On eBay, a fine painting of Stoke Station by George Heiron (1929-2001) with a local train and the North Staffordshire Hotel in the background. I have no passion for trains steam or otherwise, as machines, but the background and setting are interesting. Still a very recognisable scene today. His 2000 book The Paintings and Photographs of George Heiron can still be had second-hand for a reasonable amount. One wonders if there are more from Stoke & Staffordshire?

A nice Offa

A fine job, relatively nearby…

Offa’s Dyke Projects Officer. Shropshire Council is seeking an enthusiastic and appropriately experienced Project Officer to deliver a programme of conservation works and public engagement for Offa’s Dyke.

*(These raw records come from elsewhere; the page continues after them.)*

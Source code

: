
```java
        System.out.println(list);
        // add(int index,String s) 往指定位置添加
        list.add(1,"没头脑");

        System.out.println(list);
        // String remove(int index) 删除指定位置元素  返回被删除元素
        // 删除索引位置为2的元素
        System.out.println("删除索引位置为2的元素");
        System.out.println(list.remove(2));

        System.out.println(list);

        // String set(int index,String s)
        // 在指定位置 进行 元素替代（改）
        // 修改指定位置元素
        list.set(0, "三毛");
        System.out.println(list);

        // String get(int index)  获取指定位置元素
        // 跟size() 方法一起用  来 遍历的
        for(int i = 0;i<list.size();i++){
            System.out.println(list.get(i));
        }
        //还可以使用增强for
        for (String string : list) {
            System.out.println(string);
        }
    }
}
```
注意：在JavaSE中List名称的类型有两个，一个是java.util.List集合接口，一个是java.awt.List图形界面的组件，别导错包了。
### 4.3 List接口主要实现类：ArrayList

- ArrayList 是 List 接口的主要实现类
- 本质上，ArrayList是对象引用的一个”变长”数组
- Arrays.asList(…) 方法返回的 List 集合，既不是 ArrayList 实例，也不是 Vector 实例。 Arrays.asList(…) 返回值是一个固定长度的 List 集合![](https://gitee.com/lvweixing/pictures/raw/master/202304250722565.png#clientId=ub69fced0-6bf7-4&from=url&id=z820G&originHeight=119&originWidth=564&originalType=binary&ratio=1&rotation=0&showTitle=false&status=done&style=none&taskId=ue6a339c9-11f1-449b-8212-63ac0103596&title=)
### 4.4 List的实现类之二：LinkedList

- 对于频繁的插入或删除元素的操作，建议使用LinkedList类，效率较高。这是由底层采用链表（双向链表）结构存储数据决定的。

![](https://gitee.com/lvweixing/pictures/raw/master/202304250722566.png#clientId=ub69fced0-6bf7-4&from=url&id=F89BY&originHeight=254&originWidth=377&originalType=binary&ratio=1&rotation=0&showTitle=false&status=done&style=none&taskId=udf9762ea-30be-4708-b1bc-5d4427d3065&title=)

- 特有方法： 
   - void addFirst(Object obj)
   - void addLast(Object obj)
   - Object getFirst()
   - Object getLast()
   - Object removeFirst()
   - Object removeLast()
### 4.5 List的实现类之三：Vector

Saxon caves found at Burton

“A near-complete Anglo-Saxon dwelling and oratory has been discovered, believed to date from the early ninth century” and located a few miles from Burton-upon-Trent. “The caves had long been considered to be 18th-century follies”, but a detailed new study by the Royal Agricultural University and Wessex Archaeology shows them to be much earlier.

The PDF is not yet online but the abstract has…

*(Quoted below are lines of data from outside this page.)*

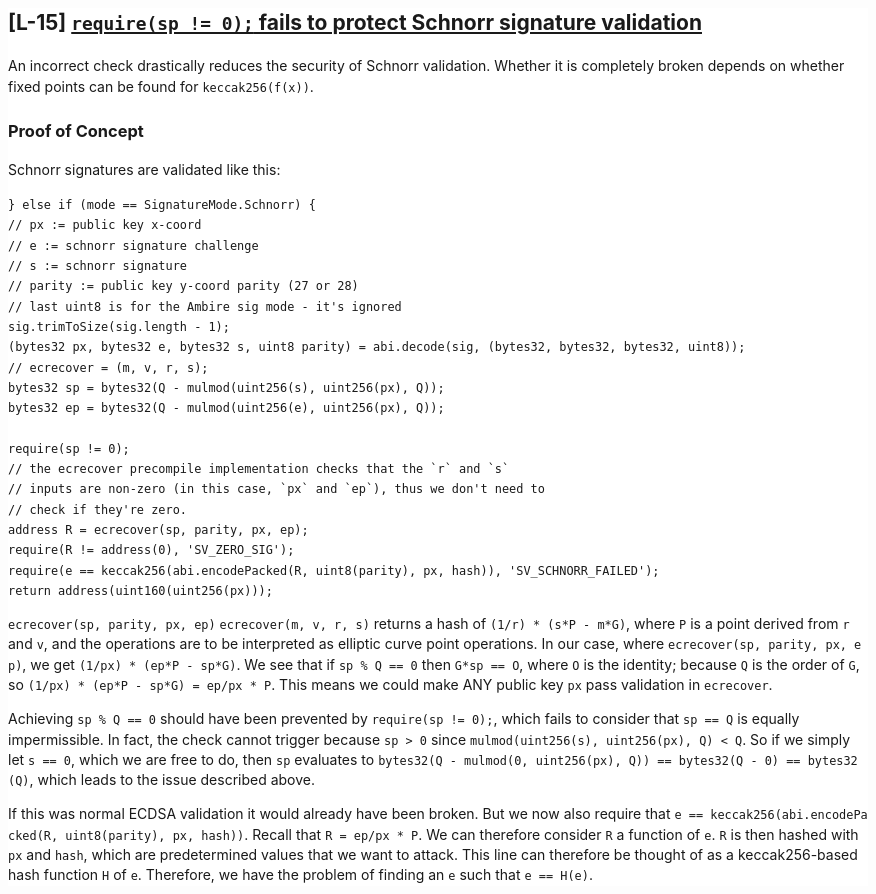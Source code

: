 ## [L-15] [`require(sp != 0);` fails to protect Schnorr signature validation](https://github.com/code-423n4/2023-05-ambire-findings/issues/30)

An incorrect check drastically reduces the security of Schnorr validation. Whether it is completely broken depends on whether fixed points can be found for `keccak256(f(x))`.

### Proof of Concept

Schnorr signatures are validated like this:

```solidity
} else if (mode == SignatureMode.Schnorr) {
// px := public key x-coord
// e := schnorr signature challenge
// s := schnorr signature
// parity := public key y-coord parity (27 or 28)
// last uint8 is for the Ambire sig mode - it's ignored
sig.trimToSize(sig.length - 1);
(bytes32 px, bytes32 e, bytes32 s, uint8 parity) = abi.decode(sig, (bytes32, bytes32, bytes32, uint8));
// ecrecover = (m, v, r, s);
bytes32 sp = bytes32(Q - mulmod(uint256(s), uint256(px), Q));
bytes32 ep = bytes32(Q - mulmod(uint256(e), uint256(px), Q));

require(sp != 0);
// the ecrecover precompile implementation checks that the `r` and `s`
// inputs are non-zero (in this case, `px` and `ep`), thus we don't need to
// check if they're zero.
address R = ecrecover(sp, parity, px, ep);
require(R != address(0), 'SV_ZERO_SIG');
require(e == keccak256(abi.encodePacked(R, uint8(parity), px, hash)), 'SV_SCHNORR_FAILED');
return address(uint160(uint256(px)));
```

`ecrecover(sp, parity, px, ep)`
`ecrecover(m, v, r, s)` returns a hash of `(1/r) * (s*P - m*G)`, where `P` is a point derived from `r` and `v`, and the operations are to be interpreted as elliptic curve point operations. In our case, where `ecrecover(sp, parity, px, ep)`, we get `(1/px) * (ep*P - sp*G)`. We see that if `sp % Q == 0` then `G*sp == O`, where `O` is the identity; because `Q` is the order of `G`, so `(1/px) * (ep*P - sp*G) = ep/px * P`. This means we could make ANY public key `px` pass validation in `ecrecover`.

Achieving `sp % Q == 0` should have been prevented by `require(sp != 0);`, which fails to consider that `sp == Q` is equally impermissible. In fact, the check cannot trigger because `sp > 0` since `mulmod(uint256(s), uint256(px), Q) < Q`.
So if we simply let `s == 0`, which we are free to do, then `sp` evaluates to `bytes32(Q - mulmod(0, uint256(px), Q)) == bytes32(Q - 0) == bytes32(Q)`, which leads to the issue described above.

If this was normal ECDSA validation it would already have been broken. But we now also require that `e == keccak256(abi.encodePacked(R, uint8(parity), px, hash))`. Recall that `R = ep/px * P`. We can therefore consider `R` a function of `e`. `R` is then hashed with `px` and `hash`, which are predetermined values that we want to attack. This line can therefore be thought of as a keccak256-based hash function `H` of `e`. Therefore, we have the problem of finding an `e` such that `e == H(e)`.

“… Saint Hardulph, a deposed Northumbrian king who seemingly retired as a hermit at this site. The fabric of the cave itself has [long been assumed to be 18th and 19th century, re:] nearby Foremarke Hall. Analysis shows that such a late origin for the structures is very unlikely, and that modifications in the 18th or 19th century were on a small-scale and saw no significant enlargement…”

Ford and Bridge at Great Haywood

This may interest Tolkien people. A c. 1900s lantern slide of the ford and bridge-end at Great Haywood. Photographed from the village side, as Tolkien would have known it perhaps 10 or so years later. The ramp goes up onto the bridge. The colorising is on the original.

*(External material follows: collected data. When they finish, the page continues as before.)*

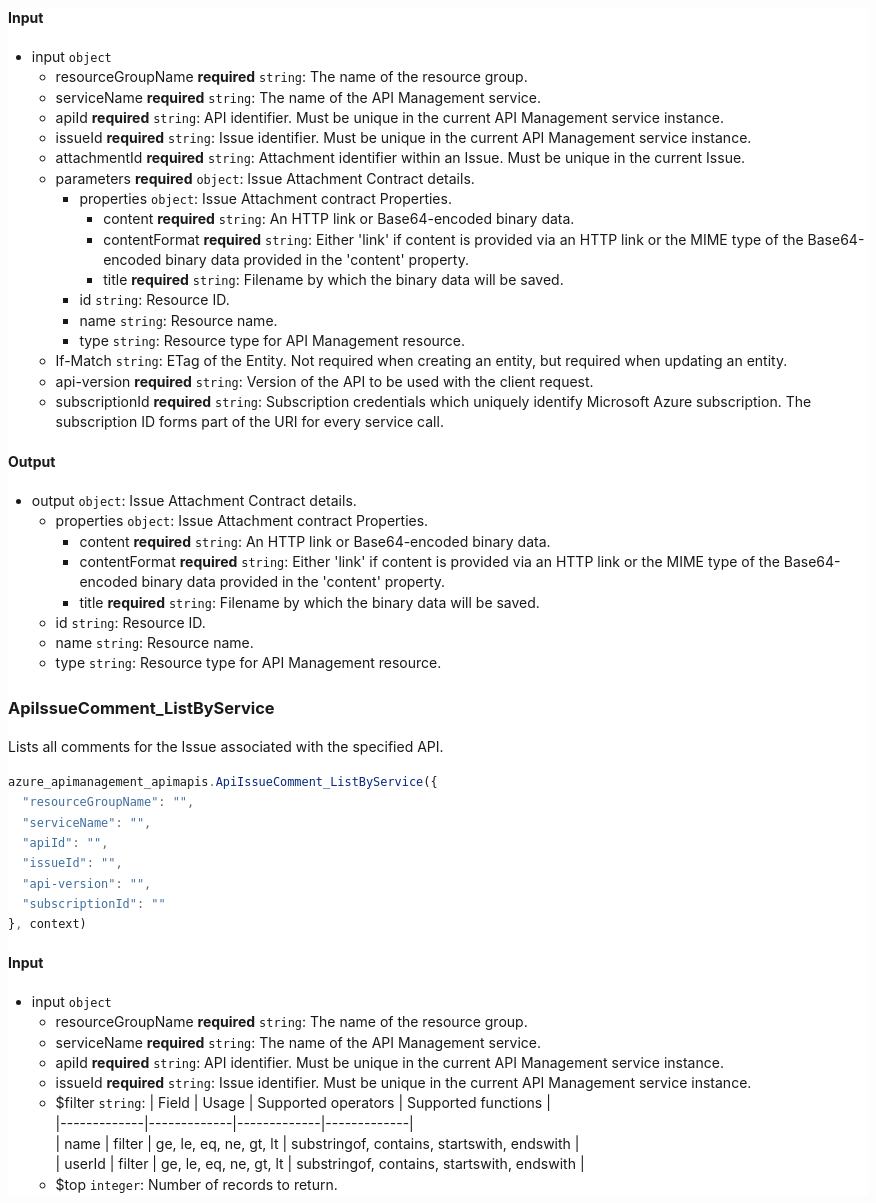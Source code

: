 #### Input
* input `object`
  * resourceGroupName **required** `string`: The name of the resource group.
  * serviceName **required** `string`: The name of the API Management service.
  * apiId **required** `string`: API identifier. Must be unique in the current API Management service instance.
  * issueId **required** `string`: Issue identifier. Must be unique in the current API Management service instance.
  * attachmentId **required** `string`: Attachment identifier within an Issue. Must be unique in the current Issue.
  * parameters **required** `object`: Issue Attachment Contract details.
    * properties `object`: Issue Attachment contract Properties.
      * content **required** `string`: An HTTP link or Base64-encoded binary data.
      * contentFormat **required** `string`: Either 'link' if content is provided via an HTTP link or the MIME type of the Base64-encoded binary data provided in the 'content' property.
      * title **required** `string`: Filename by which the binary data will be saved.
    * id `string`: Resource ID.
    * name `string`: Resource name.
    * type `string`: Resource type for API Management resource.
  * If-Match `string`: ETag of the Entity. Not required when creating an entity, but required when updating an entity.
  * api-version **required** `string`: Version of the API to be used with the client request.
  * subscriptionId **required** `string`: Subscription credentials which uniquely identify Microsoft Azure subscription. The subscription ID forms part of the URI for every service call.

#### Output
* output `object`: Issue Attachment Contract details.
  * properties `object`: Issue Attachment contract Properties.
    * content **required** `string`: An HTTP link or Base64-encoded binary data.
    * contentFormat **required** `string`: Either 'link' if content is provided via an HTTP link or the MIME type of the Base64-encoded binary data provided in the 'content' property.
    * title **required** `string`: Filename by which the binary data will be saved.
  * id `string`: Resource ID.
  * name `string`: Resource name.
  * type `string`: Resource type for API Management resource.

### ApiIssueComment_ListByService
Lists all comments for the Issue associated with the specified API.


```js
azure_apimanagement_apimapis.ApiIssueComment_ListByService({
  "resourceGroupName": "",
  "serviceName": "",
  "apiId": "",
  "issueId": "",
  "api-version": "",
  "subscriptionId": ""
}, context)
```

#### Input
* input `object`
  * resourceGroupName **required** `string`: The name of the resource group.
  * serviceName **required** `string`: The name of the API Management service.
  * apiId **required** `string`: API identifier. Must be unique in the current API Management service instance.
  * issueId **required** `string`: Issue identifier. Must be unique in the current API Management service instance.
  * $filter `string`: |   Field     |     Usage     |     Supported operators     |     Supported functions     |</br>|-------------|-------------|-------------|-------------|</br>| name | filter | ge, le, eq, ne, gt, lt | substringof, contains, startswith, endswith | </br>| userId | filter | ge, le, eq, ne, gt, lt | substringof, contains, startswith, endswith | </br>
  * $top `integer`: Number of records to return.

Comparing it to more or less the same view as seen in a wider and winter form in British Isles, depicted by pen and camera (1904), and judging by comparing the growth of the small tree, the date here is perhaps summer 1904 or 1905. Most likely the latter, and possibly even 1906.

The “Score” label presumably means that, when viewing in a sequence, its appearance would have been accompanied by music.

Tamworth Castle makeover – now open

Now open after much work is Tamworth Castle in mid Staffordshire, with its major new attraction the…

“£768,000 ‘Battle and Tribute’ exhibition, including mead hall, immersive combat film experience and touch-table strategy game, bring the area’s Anglo-Saxon history to life, including the role of our famous warrior queen, Aethelflaed. It also explores the Staffordshire Hoard, including themes of battle, kingship and the warrior culture in Anglo-Saxon Mercia.”

The castle grounds are now set for a £350,000 makeover.

A firm date for the Cerne Abbas Giant

Nice. The Cerne Abbas Giant was probably first constructed in the late Anglo-Saxon period, according to…

“a new state-of-the-art sediment analysis by National Trust archaeologists”.

They’ve concluded the giant can have been made no earlier than 700 A.D. Given that it’s obviously not Christian in the modern sense, it’s therefore presumably a genuine if rather late pagan survival from the liminal conversion period.

Cerne Abbas Giant, by Eric Ravilous.

Similar work on the famous White Horse put that hill-figure at around 1,000 B.C.